• Task directions
Reproduce each line below with no alterations.

::: Data extract :::

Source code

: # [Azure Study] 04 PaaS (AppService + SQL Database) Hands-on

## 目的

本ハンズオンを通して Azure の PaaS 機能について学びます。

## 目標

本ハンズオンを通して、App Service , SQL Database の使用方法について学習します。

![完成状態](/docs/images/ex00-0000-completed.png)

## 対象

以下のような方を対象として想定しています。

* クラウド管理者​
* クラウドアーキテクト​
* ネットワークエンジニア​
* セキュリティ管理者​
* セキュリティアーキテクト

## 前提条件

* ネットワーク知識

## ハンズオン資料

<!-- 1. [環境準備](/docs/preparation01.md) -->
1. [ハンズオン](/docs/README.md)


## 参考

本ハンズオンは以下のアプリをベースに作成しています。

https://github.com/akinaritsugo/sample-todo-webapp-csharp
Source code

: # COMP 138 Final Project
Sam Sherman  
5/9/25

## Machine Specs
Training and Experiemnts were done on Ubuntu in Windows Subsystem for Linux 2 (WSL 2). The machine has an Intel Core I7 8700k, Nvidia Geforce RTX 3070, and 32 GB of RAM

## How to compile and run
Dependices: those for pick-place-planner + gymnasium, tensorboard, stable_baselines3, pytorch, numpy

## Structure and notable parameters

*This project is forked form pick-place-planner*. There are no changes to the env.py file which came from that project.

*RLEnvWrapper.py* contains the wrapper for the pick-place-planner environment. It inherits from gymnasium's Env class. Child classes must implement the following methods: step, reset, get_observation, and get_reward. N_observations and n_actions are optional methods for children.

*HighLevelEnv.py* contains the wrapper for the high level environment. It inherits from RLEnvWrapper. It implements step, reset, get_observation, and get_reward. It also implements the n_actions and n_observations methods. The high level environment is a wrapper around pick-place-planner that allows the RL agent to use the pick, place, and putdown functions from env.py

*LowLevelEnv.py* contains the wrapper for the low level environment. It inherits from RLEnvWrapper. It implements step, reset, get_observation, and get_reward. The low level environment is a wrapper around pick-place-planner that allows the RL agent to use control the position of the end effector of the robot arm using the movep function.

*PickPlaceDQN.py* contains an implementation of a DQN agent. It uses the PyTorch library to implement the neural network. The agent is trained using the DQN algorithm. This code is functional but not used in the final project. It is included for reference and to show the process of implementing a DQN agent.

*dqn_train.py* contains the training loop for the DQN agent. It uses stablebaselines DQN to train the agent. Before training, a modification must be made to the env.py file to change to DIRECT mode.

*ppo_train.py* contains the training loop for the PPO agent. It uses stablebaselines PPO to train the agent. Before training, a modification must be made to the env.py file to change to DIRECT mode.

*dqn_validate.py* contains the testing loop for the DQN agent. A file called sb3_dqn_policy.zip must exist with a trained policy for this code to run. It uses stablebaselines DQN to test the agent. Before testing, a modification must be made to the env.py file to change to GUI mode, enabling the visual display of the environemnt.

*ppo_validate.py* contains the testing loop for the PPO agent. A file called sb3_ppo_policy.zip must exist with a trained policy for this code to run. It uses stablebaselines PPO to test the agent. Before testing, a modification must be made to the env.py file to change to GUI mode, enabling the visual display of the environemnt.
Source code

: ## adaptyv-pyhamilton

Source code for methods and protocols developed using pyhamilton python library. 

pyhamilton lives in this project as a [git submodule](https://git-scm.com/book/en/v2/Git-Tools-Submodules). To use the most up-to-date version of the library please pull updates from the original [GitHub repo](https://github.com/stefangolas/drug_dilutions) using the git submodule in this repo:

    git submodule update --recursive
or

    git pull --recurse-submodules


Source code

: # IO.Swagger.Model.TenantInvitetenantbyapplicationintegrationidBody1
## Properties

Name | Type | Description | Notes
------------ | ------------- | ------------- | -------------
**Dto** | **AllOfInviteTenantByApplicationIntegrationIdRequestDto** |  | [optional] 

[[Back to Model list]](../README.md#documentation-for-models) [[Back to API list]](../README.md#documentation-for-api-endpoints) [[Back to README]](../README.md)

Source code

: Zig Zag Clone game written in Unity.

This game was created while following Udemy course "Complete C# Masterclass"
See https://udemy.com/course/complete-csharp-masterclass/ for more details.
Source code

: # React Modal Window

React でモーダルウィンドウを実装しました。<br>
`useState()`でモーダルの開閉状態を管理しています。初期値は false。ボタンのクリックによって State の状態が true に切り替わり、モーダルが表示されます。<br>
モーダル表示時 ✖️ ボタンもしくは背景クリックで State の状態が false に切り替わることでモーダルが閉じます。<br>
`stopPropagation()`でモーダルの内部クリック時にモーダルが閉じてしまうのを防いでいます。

:::

• Reply to the exercise
Source code

: # [Azure Study] 04 PaaS (AppService + SQL Database) Hands-on

## 目的

本ハンズオンを通して Azure の PaaS 機能について学びます。

## 目標

本ハンズオンを通して、App Service , SQL Database の使用方法について学習します。

![完成状態](/docs/images/ex00-0000-completed.png)

## 対象

以下のような方を対象として想定しています。

* クラウド管理者​
* クラウドアーキテクト​
* ネットワークエンジニア​
* セキュリティ管理者​
* セキュリティアーキテクト

## 前提条件

* ネットワーク知識

## ハンズオン資料

<!-- 1. [環境準備](/docs/preparation01.md) -->
1. [ハンズオン](/docs/README.md)


## 参考

本ハンズオンは以下のアプリをベースに作成しています。

https://github.com/akinaritsugo/sample-todo-webapp-csharp
Source code

: # COMP 138 Final Project
Sam Sherman  
5/9/25

## Machine Specs
Training and Experiemnts were done on Ubuntu in Windows Subsystem for Linux 2 (WSL 2). The machine has an Intel Core I7 8700k, Nvidia Geforce RTX 3070, and 32 GB of RAM

## How to compile and run
Dependices: those for pick-place-planner + gymnasium, tensorboard, stable_baselines3, pytorch, numpy

## Structure and notable parameters

*This project is forked form pick-place-planner*. There are no changes to the env.py file which came from that project.

*RLEnvWrapper.py* contains the wrapper for the pick-place-planner environment. It inherits from gymnasium's Env class. Child classes must implement the following methods: step, reset, get_observation, and get_reward. N_observations and n_actions are optional methods for children.

*HighLevelEnv.py* contains the wrapper for the high level environment. It inherits from RLEnvWrapper. It implements step, reset, get_observation, and get_reward. It also implements the n_actions and n_observations methods. The high level environment is a wrapper around pick-place-planner that allows the RL agent to use the pick, place, and putdown functions from env.py

*LowLevelEnv.py* contains the wrapper for the low level environment. It inherits from RLEnvWrapper. It implements step, reset, get_observation, and get_reward. The low level environment is a wrapper around pick-place-planner that allows the RL agent to use control the position of the end effector of the robot arm using the movep function.

*PickPlaceDQN.py* contains an implementation of a DQN agent. It uses the PyTorch library to implement the neural network. The agent is trained using the DQN algorithm. This code is functional but not used in the final project. It is included for reference and to show the process of implementing a DQN agent.

*dqn_train.py* contains the training loop for the DQN agent. It uses stablebaselines DQN to train the agent. Before training, a modification must be made to the env.py file to change to DIRECT mode.

*ppo_train.py* contains the training loop for the PPO agent. It uses stablebaselines PPO to train the agent. Before training, a modification must be made to the env.py file to change to DIRECT mode.

*dqn_validate.py* contains the testing loop for the DQN agent. A file called sb3_dqn_policy.zip must exist with a trained policy for this code to run. It uses stablebaselines DQN to test the agent. Before testing, a modification must be made to the env.py file to change to GUI mode, enabling the visual display of the environemnt.

*ppo_validate.py* contains the testing loop for the PPO agent. A file called sb3_ppo_policy.zip must exist with a trained policy for this code to run. It uses stablebaselines PPO to test the agent. Before testing, a modification must be made to the env.py file to change to GUI mode, enabling the visual display of the environemnt.
Source code

: ## adaptyv-pyhamilton

Source code for methods and protocols developed using pyhamilton python library. 

pyhamilton lives in this project as a [git submodule](https://git-scm.com/book/en/v2/Git-Tools-Submodules). To use the most up-to-date version of the library please pull updates from the original [GitHub repo](https://github.com/stefangolas/drug_dilutions) using the git submodule in this repo:

    git submodule update --recursive
or

    git pull --recurse-submodules


Source code

: # IO.Swagger.Model.TenantInvitetenantbyapplicationintegrationidBody1
## Properties

Name | Type | Description | Notes
------------ | ------------- | ------------- | -------------
**Dto** | **AllOfInviteTenantByApplicationIntegrationIdRequestDto** |  | [optional] 

[[Back to Model list]](../README.md#documentation-for-models) [[Back to API list]](../README.md#documentation-for-api-endpoints) [[Back to README]](../README.md)

Source code

: Zig Zag Clone game written in Unity.

This game was created while following Udemy course "Complete C# Masterclass"
See https://udemy.com/course/complete-csharp-masterclass/ for more details.
Source code

: # React Modal Window

React でモーダルウィンドウを実装しました。<br>
`useState()`でモーダルの開閉状態を管理しています。初期値は false。ボタンのクリックによって State の状態が true に切り替わり、モーダルが表示されます。<br>
モーダル表示時 ✖️ ボタンもしくは背景クリックで State の状態が false に切り替わることでモーダルが閉じます。<br>
`stopPropagation()`でモーダルの内部クリック時にモーダルが閉じてしまうのを防いでいます。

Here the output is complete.